Il n’empêche. L’économiste pense que la Réserve fédérale américaine et la Banque centrale européenne (BCE) joueront la sécurité et poursuivront leur hausse des taux, “même si ces hausses risquent de provoquer une légère récession”. Pour BNP Paribas Fortis, le taux directeur américain devrait donc atteindre l’an prochain un pic de 5-5,25% et le taux directeur de la BCE devrait monter jusqu’à 3%, cela pour casser toute spirale infernale. Ce risque de spirale est d’ailleurs plus fort en Belgique qu’ailleurs. Dans les autres pays, le décalage entre la hausse des prix et celle des salaires permet d’apaiser la mécanique infernale. Mais ce n’est pas le cas chez nous, avec l’indexation automatique des salaires. Bien sûr, un gouvernement qui abolirait cette indexation automatique s’exposerait à un large mouvement social. “Mais d’un point de vue macroéconomique, elle n’est vraiment pas une bonne idée”, assure Koen De Leus.
Première baisse des prix immobiliers depuis 40 ans
Le chief economist constate aussi qu’il devient de moins en moins abordable d’acheter une maison dans notre pays. “J’ai regardé la proportion du revenu disponible qu’un ménage avec 4.200 euros de revenus mensuels consacre à rembourser un prêt de 290.000 euros à taux fixe sur 25 ans. Aujourd’hui, avec un taux de 3,2%, ce ménage paie 1.400 euros par mois. Il ne payait que 1.100 euros au début de l’année (le taux était alors de 1,3%). Or, cette mensualité de 1.400 euros représente une quote-part de 30% du revenu, ce qui est le niveau le plus élevé depuis 40 ans”, précise l’économiste, qui ajoute qu’en raison de l’évolution des taux, la hausse des tarifs des prêts hypothécaires n’est sans doute pas terminée.
En 2023, nous devrions observer une légère baisse des prix de l’immobilier, pouvant aller jusqu’à 2%.

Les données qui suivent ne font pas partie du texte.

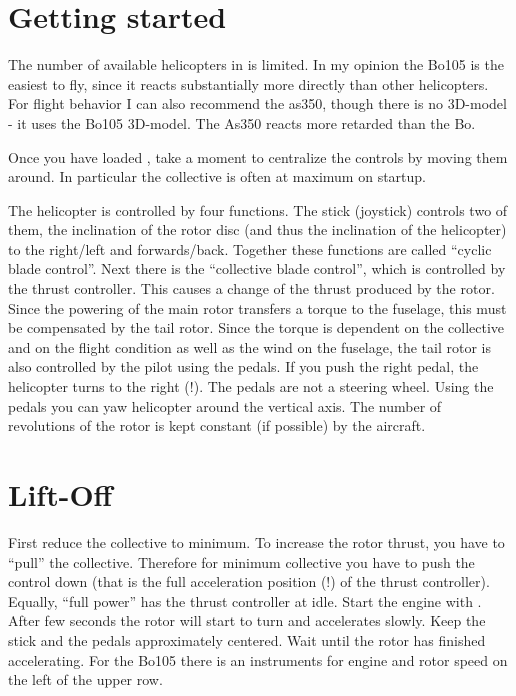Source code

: \section{Getting started}

The number of available helicopters in \FlightGear is limited. In my opinion 
the Bo105 is the easiest to fly, since it reacts substantially more directly 
than other helicopters. For flight behavior I can also recommend the as350, 
though there is no 3D-model - it uses the Bo105 3D-model. The As350 reacts 
more retarded than the Bo. 

Once you have loaded \FlightGear, take a moment to centralize the controls by 
moving them around. In particular the collective is often at maximum on startup. 


The helicopter is controlled by four functions. The stick (joystick) controls 
two of them, the inclination of the rotor disc (and thus the inclination of 
the helicopter) to the right/left and forwards/back. Together these functions 
are called ``cyclic blade control''. Next there is the ``collective blade 
control'', which is controlled by the thrust controller. This causes a change 
of the thrust produced by the rotor. Since the powering of the main rotor 
transfers a torque to the fuselage, this must be compensated by the 
tail rotor. Since the torque is dependent on the collective and on the flight 
condition as well as the wind on the fuselage, the tail rotor is also 
controlled by the pilot using the pedals. If you push the right pedal, 
the helicopter turns to the right (!). The pedals are not a steering wheel. 
Using the pedals you can yaw helicopter around the vertical axis. The 
number of revolutions of the rotor is kept constant (if possible) by the 
aircraft. 


\section{Lift-Off}

First reduce the collective to minimum. To increase the rotor thrust, you have 
to ``pull'' the collective. Therefore for minimum collective you have to push 
the control down (that is the full acceleration position (!) of the thrust 
controller). Equally, ``full power'' has the thrust controller at idle. 
Start the engine with \key{\}}. After few seconds the rotor will start to 
turn and accelerates slowly. Keep the stick and the pedals approximately 
centered. Wait until the rotor has finished accelerating. For the Bo105 there 
is an instruments for engine and rotor speed on the left of the upper row.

De moins en moins de ménages, et particulièrement des jeunes, peuvent donc acheter un logement. A cela s’ajoute le fait que la confiance des ménages est en baisse. Plus spécialement le baromètre qui montre que leur intention d’acheter des biens importants (logement, voiture) est tombé à son niveau le plus bas depuis 1985. “Les transactions dans le marché immobilier suivent traditionnellement la tendance de cet indice, note Koen De Leus. On constate d’ailleurs déjà une diminution des transactions immobilières.” Dès lors, dans un marché où il y a moins de transactions mais où l’offre reste identique, le prix devrait diminuer. “Nous n’avions pas pensé, jusqu’à présent, que le prix nominal des logements allait baisser, mais nous avons changé d’avis, conclut le chief economist. En 2023, nous devrions observer une légère baisse des prix, pouvant aller jusqu’à 2%, ce qui n’était, si l’on exclut une baisse de 0,5% en 2009 et 2014, jamais arrivé depuis le début des années 1980″.